Segment Open

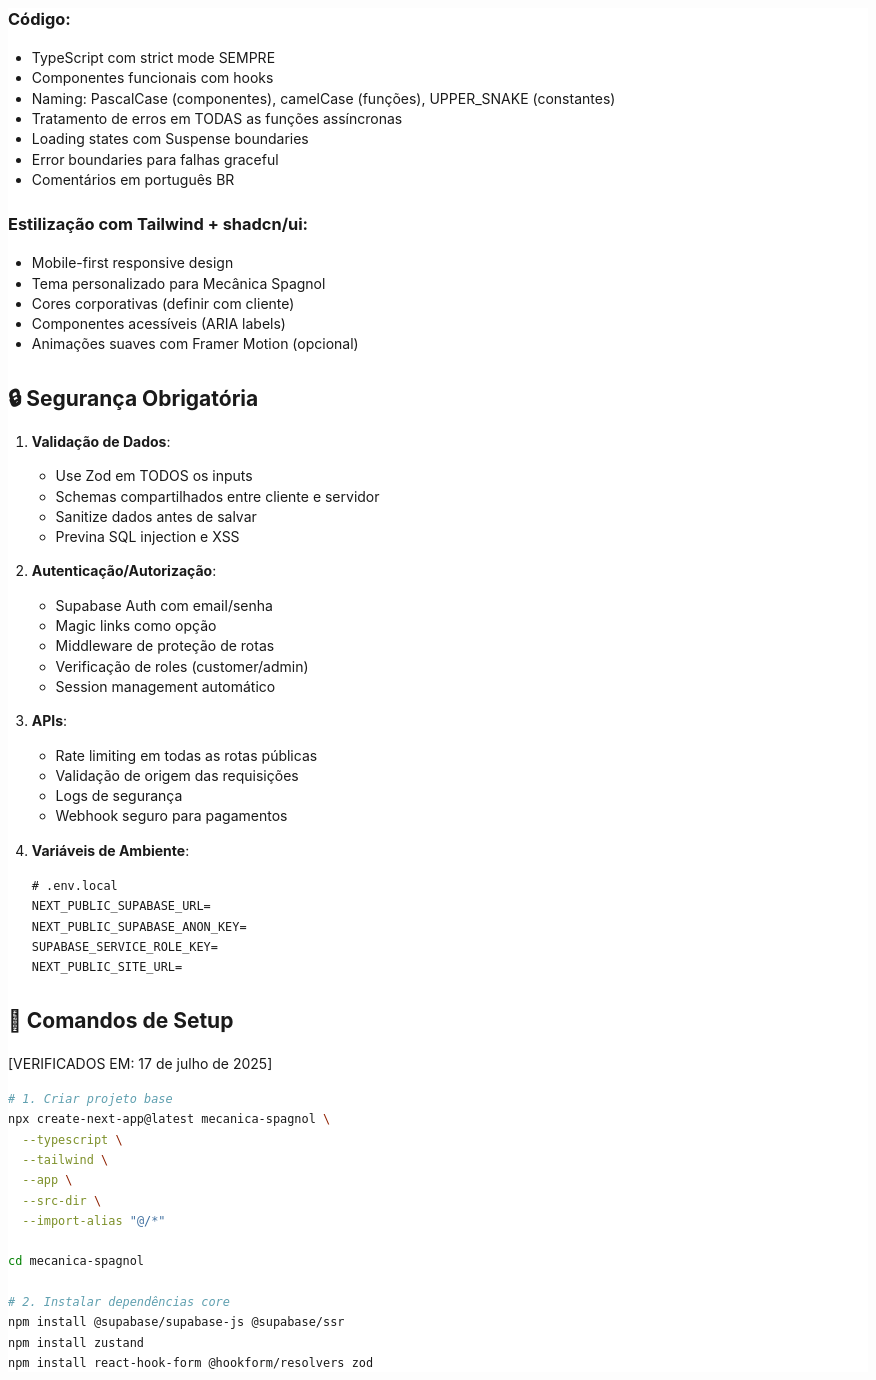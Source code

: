 ### Código:
- TypeScript com strict mode SEMPRE
- Componentes funcionais com hooks
- Naming: PascalCase (componentes), camelCase (funções), UPPER_SNAKE (constantes)
- Tratamento de erros em TODAS as funções assíncronas
- Loading states com Suspense boundaries
- Error boundaries para falhas graceful
- Comentários em português BR

### Estilização com Tailwind + shadcn/ui:
- Mobile-first responsive design
- Tema personalizado para Mecânica Spagnol
- Cores corporativas (definir com cliente)
- Componentes acessíveis (ARIA labels)
- Animações suaves com Framer Motion (opcional)

## 🔒 Segurança Obrigatória

1. **Validação de Dados**:
   - Use Zod em TODOS os inputs
   - Schemas compartilhados entre cliente e servidor
   - Sanitize dados antes de salvar
   - Previna SQL injection e XSS

2. **Autenticação/Autorização**:
   - Supabase Auth com email/senha
   - Magic links como opção
   - Middleware de proteção de rotas
   - Verificação de roles (customer/admin)
   - Session management automático

3. **APIs**:
   - Rate limiting em todas as rotas públicas
   - Validação de origem das requisições
   - Logs de segurança
   - Webhook seguro para pagamentos

4. **Variáveis de Ambiente**:
   ```env
   # .env.local
   NEXT_PUBLIC_SUPABASE_URL=
   NEXT_PUBLIC_SUPABASE_ANON_KEY=
   SUPABASE_SERVICE_ROLE_KEY=
   NEXT_PUBLIC_SITE_URL=
   ```

## 🚀 Comandos de Setup

[VERIFICADOS EM: 17 de julho de 2025]

```bash
# 1. Criar projeto base
npx create-next-app@latest mecanica-spagnol \
  --typescript \
  --tailwind \
  --app \
  --src-dir \
  --import-alias "@/*"

cd mecanica-spagnol

# 2. Instalar dependências core
npm install @supabase/supabase-js @supabase/ssr
npm install zustand
npm install react-hook-form @hookform/resolvers zod
```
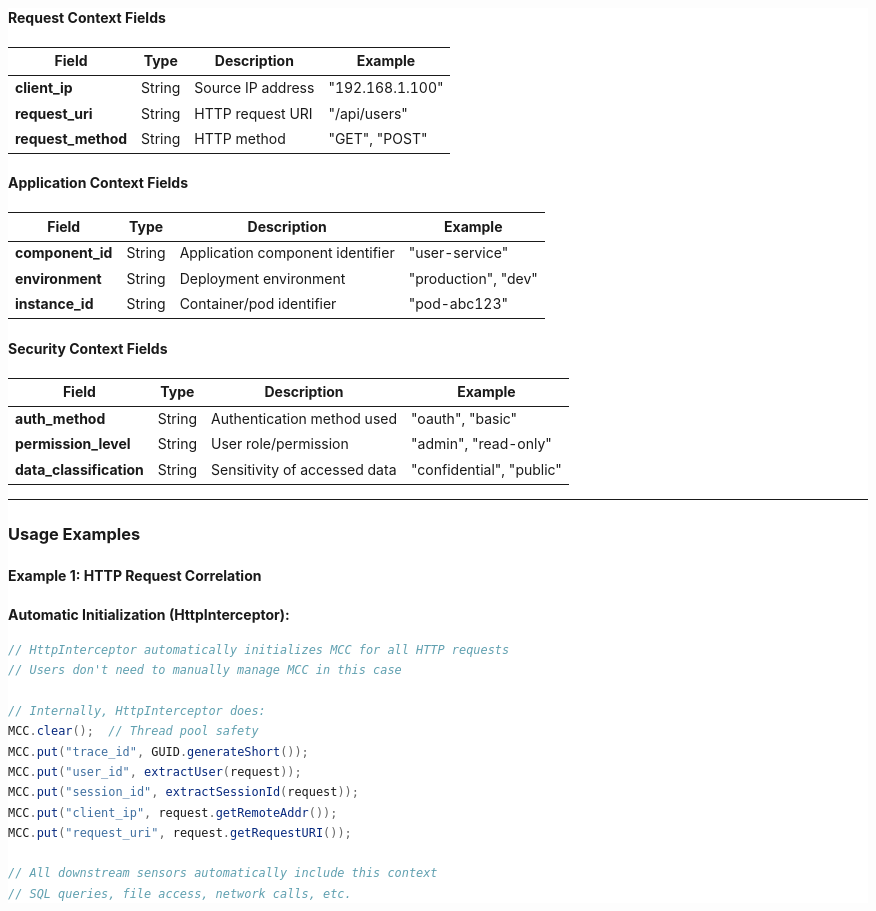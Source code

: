#### Request Context Fields

| Field | Type | Description | Example |
|-------|------|-------------|---------|
| **client_ip** | String | Source IP address | "192.168.1.100" |
| **request_uri** | String | HTTP request URI | "/api/users" |
| **request_method** | String | HTTP method | "GET", "POST" |

#### Application Context Fields

| Field | Type | Description | Example |
|-------|------|-------------|---------|
| **component_id** | String | Application component identifier | "user-service" |
| **environment** | String | Deployment environment | "production", "dev" |
| **instance_id** | String | Container/pod identifier | "pod-abc123" |

#### Security Context Fields

| Field | Type | Description | Example |
|-------|------|-------------|---------|
| **auth_method** | String | Authentication method used | "oauth", "basic" |
| **permission_level** | String | User role/permission | "admin", "read-only" |
| **data_classification** | String | Sensitivity of accessed data | "confidential", "public" |

---

### Usage Examples

#### Example 1: HTTP Request Correlation

**Automatic Initialization (HttpInterceptor):**
```java
// HttpInterceptor automatically initializes MCC for all HTTP requests
// Users don't need to manually manage MCC in this case

// Internally, HttpInterceptor does:
MCC.clear();  // Thread pool safety
MCC.put("trace_id", GUID.generateShort());
MCC.put("user_id", extractUser(request));
MCC.put("session_id", extractSessionId(request));
MCC.put("client_ip", request.getRemoteAddr());
MCC.put("request_uri", request.getRequestURI());

// All downstream sensors automatically include this context
// SQL queries, file access, network calls, etc.
```
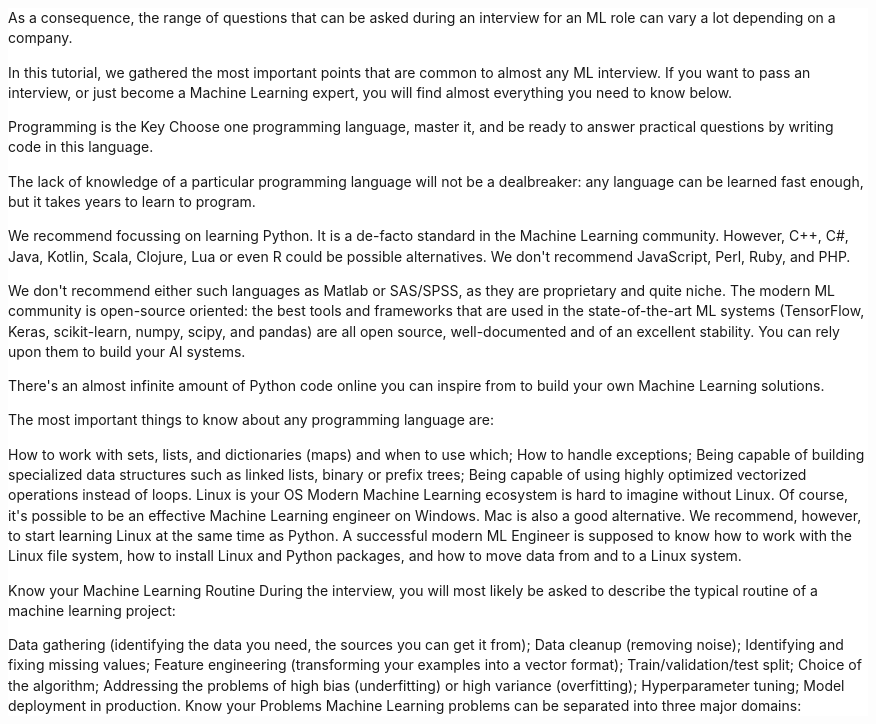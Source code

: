 As a consequence, the range of questions that can be asked during an interview for an ML role can vary a lot depending on a company.

In this tutorial, we gathered the most important points that are common to almost any ML interview. If you want to pass an interview, or just become a Machine Learning expert, you will find almost everything you need to know below.

Programming is the Key
Choose one programming language, master it, and be ready to answer practical questions by writing code in this language.

The lack of knowledge of a particular programming language will not be a dealbreaker: any language can be learned fast enough, but it takes years to learn to program.

We recommend focussing on learning Python. It is a de-facto standard in the Machine Learning community. However, C++, C#, Java, Kotlin, Scala, Clojure, Lua or even R could be possible alternatives. We don't recommend JavaScript, Perl, Ruby, and PHP.

We don't recommend either such languages as Matlab or SAS/SPSS, as they are proprietary and quite niche. The modern ML community is open-source oriented: the best tools and frameworks that are used in the state-of-the-art ML systems (TensorFlow, Keras, scikit-learn, numpy, scipy, and pandas) are all open source, well-documented and of an excellent stability. You can rely upon them to build your AI systems.

There's an almost infinite amount of Python code online you can inspire from to build your own Machine Learning solutions.

The most important things to know about any programming language are:

How to work with sets, lists, and dictionaries (maps) and when to use which;
How to handle exceptions;
Being capable of building specialized data structures such as linked lists, binary or prefix trees;
Being capable of using highly optimized vectorized operations instead of loops.
Linux is your OS
Modern Machine Learning ecosystem is hard to imagine without Linux. Of course, it's possible to be an effective Machine Learning engineer on Windows. Mac is also a good alternative. We recommend, however, to start learning Linux at the same time as Python. A successful modern ML Engineer is supposed to know how to work with the Linux file system, how to install Linux and Python packages, and how to move data from and to a Linux system.

Know your Machine Learning Routine
During the interview, you will most likely be asked to describe the typical routine of a machine learning project:

Data gathering (identifying the data you need, the sources you can get it from);
Data cleanup (removing noise);
Identifying and fixing missing values;
Feature engineering (transforming your examples into a vector format);
Train/validation/test split;
Choice of the algorithm;
Addressing the problems of high bias (underfitting) or high variance (overfitting);
Hyperparameter tuning;
Model deployment in production.
Know your Problems
Machine Learning problems can be separated into three major domains:
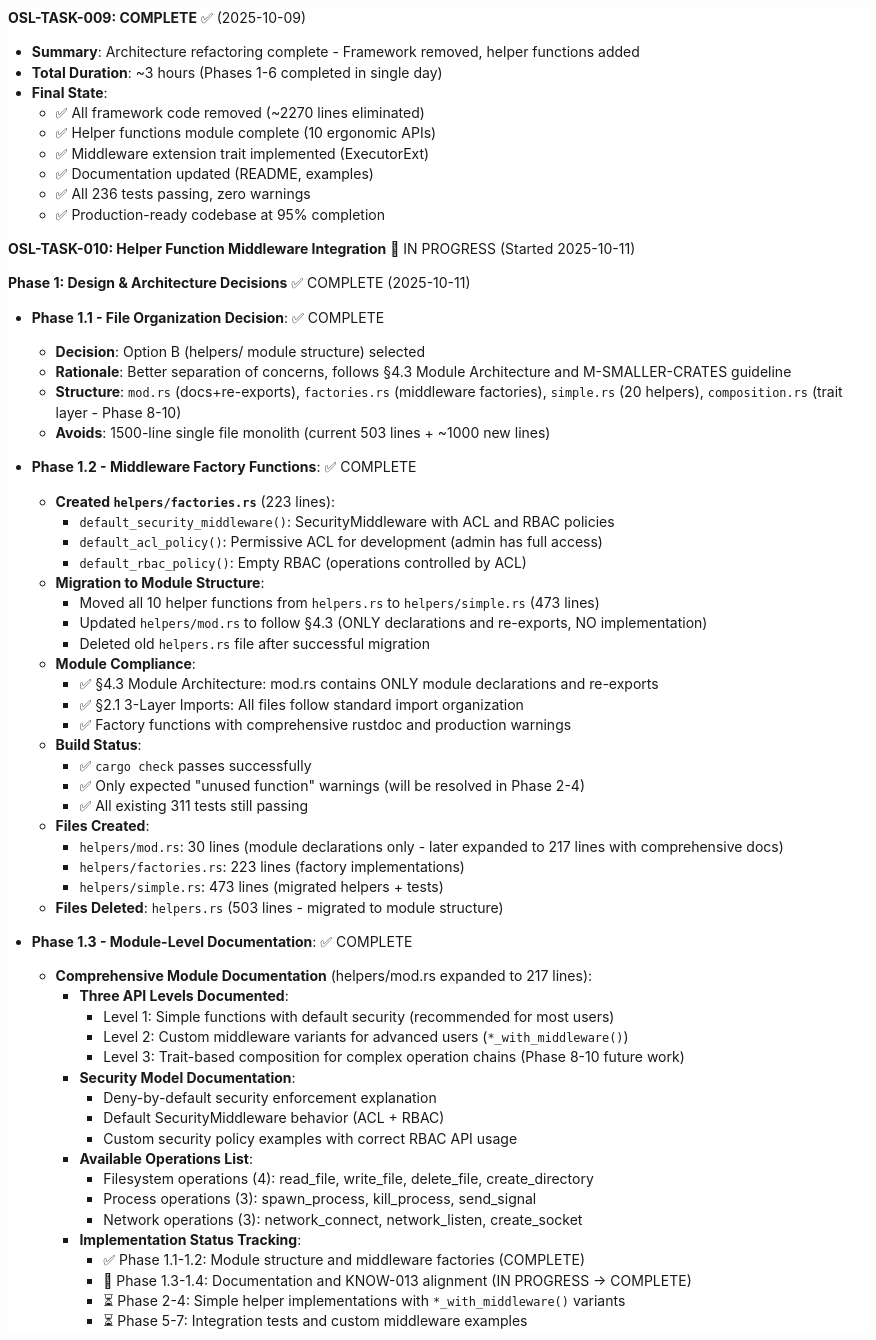 **OSL-TASK-009: COMPLETE** ✅ (2025-10-09)
- **Summary**: Architecture refactoring complete - Framework removed, helper functions added
- **Total Duration**: ~3 hours (Phases 1-6 completed in single day)
- **Final State**:
  - ✅ All framework code removed (~2270 lines eliminated)
  - ✅ Helper functions module complete (10 ergonomic APIs)
  - ✅ Middleware extension trait implemented (ExecutorExt)
  - ✅ Documentation updated (README, examples)
  - ✅ All 236 tests passing, zero warnings
  - ✅ Production-ready codebase at 95% completion

**OSL-TASK-010: Helper Function Middleware Integration** 🔄 IN PROGRESS (Started 2025-10-11)

**Phase 1: Design & Architecture Decisions** ✅ COMPLETE (2025-10-11)
- **Phase 1.1 - File Organization Decision**: ✅ COMPLETE
  - **Decision**: Option B (helpers/ module structure) selected
  - **Rationale**: Better separation of concerns, follows §4.3 Module Architecture and M-SMALLER-CRATES guideline
  - **Structure**: `mod.rs` (docs+re-exports), `factories.rs` (middleware factories), `simple.rs` (20 helpers), `composition.rs` (trait layer - Phase 8-10)
  - **Avoids**: 1500-line single file monolith (current 503 lines + ~1000 new lines)
  
- **Phase 1.2 - Middleware Factory Functions**: ✅ COMPLETE
  - **Created `helpers/factories.rs`** (223 lines):
    - `default_security_middleware()`: SecurityMiddleware with ACL and RBAC policies
    - `default_acl_policy()`: Permissive ACL for development (admin has full access)
    - `default_rbac_policy()`: Empty RBAC (operations controlled by ACL)
  - **Migration to Module Structure**:
    - Moved all 10 helper functions from `helpers.rs` to `helpers/simple.rs` (473 lines)
    - Updated `helpers/mod.rs` to follow §4.3 (ONLY declarations and re-exports, NO implementation)
    - Deleted old `helpers.rs` file after successful migration
  - **Module Compliance**:
    - ✅ §4.3 Module Architecture: mod.rs contains ONLY module declarations and re-exports
    - ✅ §2.1 3-Layer Imports: All files follow standard import organization
    - ✅ Factory functions with comprehensive rustdoc and production warnings
  - **Build Status**:
    - ✅ `cargo check` passes successfully
    - ✅ Only expected "unused function" warnings (will be resolved in Phase 2-4)
    - ✅ All existing 311 tests still passing
  - **Files Created**:
    - `helpers/mod.rs`: 30 lines (module declarations only - later expanded to 217 lines with comprehensive docs)
    - `helpers/factories.rs`: 223 lines (factory implementations)
    - `helpers/simple.rs`: 473 lines (migrated helpers + tests)
  - **Files Deleted**: `helpers.rs` (503 lines - migrated to module structure)

- **Phase 1.3 - Module-Level Documentation**: ✅ COMPLETE
  - **Comprehensive Module Documentation** (helpers/mod.rs expanded to 217 lines):
    - **Three API Levels Documented**:
      - Level 1: Simple functions with default security (recommended for most users)
      - Level 2: Custom middleware variants for advanced users (`*_with_middleware()`)
      - Level 3: Trait-based composition for complex operation chains (Phase 8-10 future work)
    - **Security Model Documentation**:
      - Deny-by-default security enforcement explanation
      - Default SecurityMiddleware behavior (ACL + RBAC)
      - Custom security policy examples with correct RBAC API usage
    - **Available Operations List**:
      - Filesystem operations (4): read_file, write_file, delete_file, create_directory
      - Process operations (3): spawn_process, kill_process, send_signal
      - Network operations (3): network_connect, network_listen, create_socket
    - **Implementation Status Tracking**:
      - ✅ Phase 1.1-1.2: Module structure and middleware factories (COMPLETE)
      - 🚧 Phase 1.3-1.4: Documentation and KNOW-013 alignment (IN PROGRESS → COMPLETE)
      - ⏳ Phase 2-4: Simple helper implementations with `*_with_middleware()` variants
      - ⏳ Phase 5-7: Integration tests and custom middleware examples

Segment Closed

#### [YOUR ASSIGNMENT]
Go line by line through the data above and report each one that holds the string "Application".

#### [RESULT BELOW]
#### Application Context Fields
| **component_id** | String | Application component identifier | "user-service" |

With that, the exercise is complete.